| Records shown |
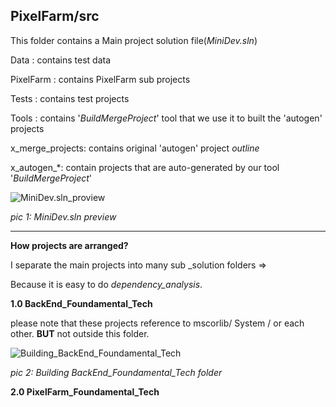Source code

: PixelFarm/src
---

This folder contains a Main project solution file(_MiniDev.sln_)

Data : contains test data

PixelFarm : contains PixelFarm sub projects

Tests : contains test projects

Tools : contains '_BuildMergeProject_' tool that we use it to built the 'autogen' projects

x_merge_projects: contains original 'autogen' project _outline_

x_autogen_*: contain projects that are auto-generated by our tool '_BuildMergeProject_'


 

![MiniDev.sln_proview](https://user-images.githubusercontent.com/7447159/45253118-e181b400-b38b-11e8-8135-964a29429eaf.gif)

_pic 1: MiniDev.sln preview_


---

**How projects are arranged?**
 

I separate the main projects into many sub _solution folders =>

Because it is easy to do _dependency_analysis_.


**1.0 BackEnd_Foundamental_Tech**


please note that these projects reference to mscorlib/ System / or each other.
**BUT** not outside this folder. 


![Building_BackEnd_Foundamental_Tech](https://user-images.githubusercontent.com/7447159/45253226-0d9e3480-b38e-11e8-9cfa-a86814704146.gif)

_pic 2: Building BackEnd_Foundamental_Tech folder_



**2.0 PixelFarm_Foundamental_Tech**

| Task |
The required answer is each line of the data in which the word "tool" appears.

| Answer to this problem |
Tools : contains '_BuildMergeProject_' tool that we use it to built the 'autogen' projects
x_autogen_*: contain projects that are auto-generated by our tool '_BuildMergeProject_'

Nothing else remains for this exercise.